Einfach so lud die CDU-Fraktion im 96er Sommerloch in die Landtagskantine. Quintessenz des Hintergrundgesprächs: Die Fertigstellung von Leibis sei rund 200 Millionen Mark billiger als der Baustopp. Der Grund: Entschädigungen, Investitionen ins Fernwassernetz und die Renaturierung – allesamt Posten, die von den Umweltschützern als zumindest in der Höhe fragwürdig angesehen werden. Denn erst kürzlich hat das Oberlandesgericht Jena die Millionenforderung einer Baufirma, die entzogene Leibis- Bauaufträge einklagen wollte, abgewiesen.
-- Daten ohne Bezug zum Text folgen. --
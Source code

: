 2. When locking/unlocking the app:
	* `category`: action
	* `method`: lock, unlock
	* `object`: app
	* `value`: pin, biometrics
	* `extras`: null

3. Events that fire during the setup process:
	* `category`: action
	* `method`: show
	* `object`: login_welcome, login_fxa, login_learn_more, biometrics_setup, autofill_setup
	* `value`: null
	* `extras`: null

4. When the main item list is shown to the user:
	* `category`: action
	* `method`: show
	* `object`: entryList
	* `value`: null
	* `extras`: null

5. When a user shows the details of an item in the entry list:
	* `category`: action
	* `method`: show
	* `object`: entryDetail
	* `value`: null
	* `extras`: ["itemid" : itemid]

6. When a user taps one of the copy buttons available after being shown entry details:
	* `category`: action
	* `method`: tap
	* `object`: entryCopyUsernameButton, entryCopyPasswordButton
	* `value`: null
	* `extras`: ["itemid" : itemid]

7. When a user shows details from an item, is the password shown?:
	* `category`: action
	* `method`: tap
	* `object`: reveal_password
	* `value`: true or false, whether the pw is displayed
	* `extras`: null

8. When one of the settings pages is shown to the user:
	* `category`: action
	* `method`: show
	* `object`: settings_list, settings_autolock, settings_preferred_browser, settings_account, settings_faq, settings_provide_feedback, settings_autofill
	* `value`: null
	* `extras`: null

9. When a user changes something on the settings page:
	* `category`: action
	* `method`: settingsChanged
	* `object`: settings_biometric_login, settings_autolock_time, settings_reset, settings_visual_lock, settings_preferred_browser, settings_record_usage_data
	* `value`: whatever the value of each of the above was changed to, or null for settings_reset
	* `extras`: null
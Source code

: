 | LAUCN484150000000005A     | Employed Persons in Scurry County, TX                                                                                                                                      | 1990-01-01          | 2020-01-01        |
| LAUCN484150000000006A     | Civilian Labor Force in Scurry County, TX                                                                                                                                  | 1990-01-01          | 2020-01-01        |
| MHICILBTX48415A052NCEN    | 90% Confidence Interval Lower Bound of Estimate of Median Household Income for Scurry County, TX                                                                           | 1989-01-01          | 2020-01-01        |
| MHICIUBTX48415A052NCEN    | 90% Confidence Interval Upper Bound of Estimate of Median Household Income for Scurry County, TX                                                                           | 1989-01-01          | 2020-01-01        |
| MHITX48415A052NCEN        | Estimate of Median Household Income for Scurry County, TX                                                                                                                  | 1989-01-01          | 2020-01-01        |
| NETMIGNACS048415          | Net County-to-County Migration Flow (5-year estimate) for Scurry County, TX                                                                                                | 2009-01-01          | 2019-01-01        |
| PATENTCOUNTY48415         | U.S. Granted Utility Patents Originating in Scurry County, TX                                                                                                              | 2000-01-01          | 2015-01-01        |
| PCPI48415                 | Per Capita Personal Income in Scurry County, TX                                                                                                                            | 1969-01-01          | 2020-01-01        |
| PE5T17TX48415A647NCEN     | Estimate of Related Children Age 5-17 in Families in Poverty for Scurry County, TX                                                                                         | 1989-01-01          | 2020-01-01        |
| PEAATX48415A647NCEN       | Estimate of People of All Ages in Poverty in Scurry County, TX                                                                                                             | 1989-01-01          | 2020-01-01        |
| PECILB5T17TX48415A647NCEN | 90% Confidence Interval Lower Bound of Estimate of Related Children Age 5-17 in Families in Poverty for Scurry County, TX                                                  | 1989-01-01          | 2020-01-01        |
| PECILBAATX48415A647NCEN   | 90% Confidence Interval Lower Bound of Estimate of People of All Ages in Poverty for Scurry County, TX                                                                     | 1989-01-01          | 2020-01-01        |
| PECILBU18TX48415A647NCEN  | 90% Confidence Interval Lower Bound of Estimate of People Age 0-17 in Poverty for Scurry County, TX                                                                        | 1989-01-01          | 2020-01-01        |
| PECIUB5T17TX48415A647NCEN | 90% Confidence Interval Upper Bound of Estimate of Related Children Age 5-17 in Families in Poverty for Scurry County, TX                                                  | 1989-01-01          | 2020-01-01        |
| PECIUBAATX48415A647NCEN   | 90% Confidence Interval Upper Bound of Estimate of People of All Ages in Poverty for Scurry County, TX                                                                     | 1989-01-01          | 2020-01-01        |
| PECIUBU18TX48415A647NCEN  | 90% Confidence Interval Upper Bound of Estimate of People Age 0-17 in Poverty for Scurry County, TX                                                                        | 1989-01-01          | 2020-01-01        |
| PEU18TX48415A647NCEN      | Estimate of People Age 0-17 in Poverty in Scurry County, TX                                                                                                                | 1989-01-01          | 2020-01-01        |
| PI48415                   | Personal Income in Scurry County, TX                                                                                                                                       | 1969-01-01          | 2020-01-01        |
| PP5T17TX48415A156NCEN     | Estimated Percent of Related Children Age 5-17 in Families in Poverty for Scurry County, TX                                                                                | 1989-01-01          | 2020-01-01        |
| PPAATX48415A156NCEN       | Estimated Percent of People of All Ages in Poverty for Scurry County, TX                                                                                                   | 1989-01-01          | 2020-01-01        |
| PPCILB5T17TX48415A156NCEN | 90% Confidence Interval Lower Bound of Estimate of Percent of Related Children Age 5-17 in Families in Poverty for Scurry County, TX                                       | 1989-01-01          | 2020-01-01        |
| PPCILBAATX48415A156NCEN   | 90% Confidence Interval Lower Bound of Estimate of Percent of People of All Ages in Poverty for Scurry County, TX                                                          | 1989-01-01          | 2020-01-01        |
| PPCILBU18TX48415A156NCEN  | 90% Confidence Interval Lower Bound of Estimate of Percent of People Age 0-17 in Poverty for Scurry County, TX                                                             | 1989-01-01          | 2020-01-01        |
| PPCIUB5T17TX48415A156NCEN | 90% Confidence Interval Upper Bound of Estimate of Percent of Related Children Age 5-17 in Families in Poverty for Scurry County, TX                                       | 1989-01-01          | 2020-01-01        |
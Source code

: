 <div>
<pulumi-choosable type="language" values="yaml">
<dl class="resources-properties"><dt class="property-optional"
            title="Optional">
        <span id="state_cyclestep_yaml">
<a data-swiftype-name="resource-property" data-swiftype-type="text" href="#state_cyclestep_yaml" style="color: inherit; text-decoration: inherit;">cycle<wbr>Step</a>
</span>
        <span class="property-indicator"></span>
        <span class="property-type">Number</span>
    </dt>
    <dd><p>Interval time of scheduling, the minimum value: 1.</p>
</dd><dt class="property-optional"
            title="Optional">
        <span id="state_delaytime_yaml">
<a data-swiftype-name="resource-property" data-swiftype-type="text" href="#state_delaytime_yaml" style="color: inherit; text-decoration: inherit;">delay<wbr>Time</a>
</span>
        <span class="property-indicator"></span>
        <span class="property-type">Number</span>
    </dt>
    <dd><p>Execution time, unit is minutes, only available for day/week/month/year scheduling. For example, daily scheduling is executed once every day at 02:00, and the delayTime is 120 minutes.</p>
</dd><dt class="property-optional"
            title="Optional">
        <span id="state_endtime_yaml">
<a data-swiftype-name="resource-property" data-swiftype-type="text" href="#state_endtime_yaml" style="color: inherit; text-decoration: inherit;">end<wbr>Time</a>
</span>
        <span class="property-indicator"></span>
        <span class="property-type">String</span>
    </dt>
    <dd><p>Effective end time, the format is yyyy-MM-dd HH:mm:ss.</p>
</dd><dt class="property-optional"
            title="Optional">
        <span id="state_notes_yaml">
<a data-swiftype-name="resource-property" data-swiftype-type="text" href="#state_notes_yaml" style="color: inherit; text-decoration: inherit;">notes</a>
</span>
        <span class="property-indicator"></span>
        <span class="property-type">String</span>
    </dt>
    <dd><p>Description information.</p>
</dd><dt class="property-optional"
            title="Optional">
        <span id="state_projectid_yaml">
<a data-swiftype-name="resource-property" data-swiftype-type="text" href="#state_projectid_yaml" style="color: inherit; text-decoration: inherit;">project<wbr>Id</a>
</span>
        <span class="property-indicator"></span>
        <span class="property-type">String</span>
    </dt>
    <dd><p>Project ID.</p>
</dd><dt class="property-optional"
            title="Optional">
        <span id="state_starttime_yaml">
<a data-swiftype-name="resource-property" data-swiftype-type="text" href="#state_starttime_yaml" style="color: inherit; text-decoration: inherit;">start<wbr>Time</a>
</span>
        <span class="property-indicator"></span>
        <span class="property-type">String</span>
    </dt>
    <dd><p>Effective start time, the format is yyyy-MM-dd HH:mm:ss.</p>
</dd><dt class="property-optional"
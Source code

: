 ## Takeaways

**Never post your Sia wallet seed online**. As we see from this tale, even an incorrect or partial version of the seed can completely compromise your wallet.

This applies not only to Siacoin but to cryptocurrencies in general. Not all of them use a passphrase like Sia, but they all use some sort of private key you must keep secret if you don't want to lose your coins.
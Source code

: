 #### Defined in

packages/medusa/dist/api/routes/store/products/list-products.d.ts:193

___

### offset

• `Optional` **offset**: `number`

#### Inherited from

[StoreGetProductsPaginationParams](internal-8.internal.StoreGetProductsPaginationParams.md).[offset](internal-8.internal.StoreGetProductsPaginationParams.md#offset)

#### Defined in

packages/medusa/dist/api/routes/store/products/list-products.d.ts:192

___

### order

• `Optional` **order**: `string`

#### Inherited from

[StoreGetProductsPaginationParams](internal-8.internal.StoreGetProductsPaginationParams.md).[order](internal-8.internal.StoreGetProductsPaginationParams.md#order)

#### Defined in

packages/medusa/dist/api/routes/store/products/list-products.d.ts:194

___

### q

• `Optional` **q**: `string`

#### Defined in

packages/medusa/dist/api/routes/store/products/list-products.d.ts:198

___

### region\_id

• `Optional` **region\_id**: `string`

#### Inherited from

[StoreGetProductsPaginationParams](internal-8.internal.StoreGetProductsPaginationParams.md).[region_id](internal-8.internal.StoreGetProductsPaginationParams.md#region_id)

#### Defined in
Bis zu 280 Millionen Mark mehr als die BUND-Alternative – die die Nutzung der Vorsperre Deesbach inklusive Renaturierung von Leibis beinhaltet – werde das Land die Fertigstellung der Talsperre kosten, so die Umweltschützer. Bei einem Rohwasserpreis von 1,70 Mark für den Kubikmeter müsse das Land noch mal 60 bis 65 Millionen Mark jährlich zur Stützung sozialverträglicher Wasserpreise aufbringen. Fakten, die den BUND-Geschäftsführer optimistisch in den Erörterungstermin gehen lassen.

Oben im Thüringer Wald gibt es weniger Grund zum Optimismus für den BUND-Mann. Zwar haben sich dort mehrere Bürgerinitiativen gegründet, aber diesen geht es eher um überhöhte Kommunalabgaben. Die Talsperre Leibis wurde erst zum Thema, als der hochverschuldete Zweckverband Rennsteigwasser in die wassertechnische Sanierung des Talsperreneinzugsgebietes investieren mußte und sich ankündigte, daß drei Jahre lang täglich 180 Lkw an den Häusern der Lichtener vorbeirollen sollen.

Die Umweltschützer der Oberweißbacher BUND-Ortsgruppe haben dagegen einen schweren Stand. Er betreibe zuviel Umweltschutz an der Schule, beschwerte sich ein Mitbürger bei Claudia Nolte (CDU) über Schulleiter Gerold Mosig (BUND). Worauf sich die jetzige Jugendministerin prompt verpflichtet fühlte, den Lehrer beim Kultusministerium anzuschwärzen.